Stored items

'''

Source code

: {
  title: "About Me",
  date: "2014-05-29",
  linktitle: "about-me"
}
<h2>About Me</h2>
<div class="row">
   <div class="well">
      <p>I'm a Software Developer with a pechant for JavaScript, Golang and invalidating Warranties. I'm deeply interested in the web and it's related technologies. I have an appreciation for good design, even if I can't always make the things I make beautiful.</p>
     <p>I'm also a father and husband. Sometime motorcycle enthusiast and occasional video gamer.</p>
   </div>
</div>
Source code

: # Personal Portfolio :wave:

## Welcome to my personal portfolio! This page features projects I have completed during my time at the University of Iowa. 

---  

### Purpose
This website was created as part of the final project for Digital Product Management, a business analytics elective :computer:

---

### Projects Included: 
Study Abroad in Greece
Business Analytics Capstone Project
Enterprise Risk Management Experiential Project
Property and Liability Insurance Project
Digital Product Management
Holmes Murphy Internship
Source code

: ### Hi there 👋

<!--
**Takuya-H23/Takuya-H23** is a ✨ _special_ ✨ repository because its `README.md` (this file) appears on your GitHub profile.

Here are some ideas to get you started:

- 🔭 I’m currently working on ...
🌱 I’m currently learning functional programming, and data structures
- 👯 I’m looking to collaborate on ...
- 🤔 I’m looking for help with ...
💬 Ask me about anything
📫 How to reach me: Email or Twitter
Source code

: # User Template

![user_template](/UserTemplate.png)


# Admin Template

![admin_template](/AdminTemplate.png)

'''

● **EXERCISE**
In the entries above, find every line holding the word "Product" and copy it out.

● **ANSWER TO THIS TASK**
This website was created as part of the final project for Digital Product Management, a business analytics elective :computer:
Digital Product Management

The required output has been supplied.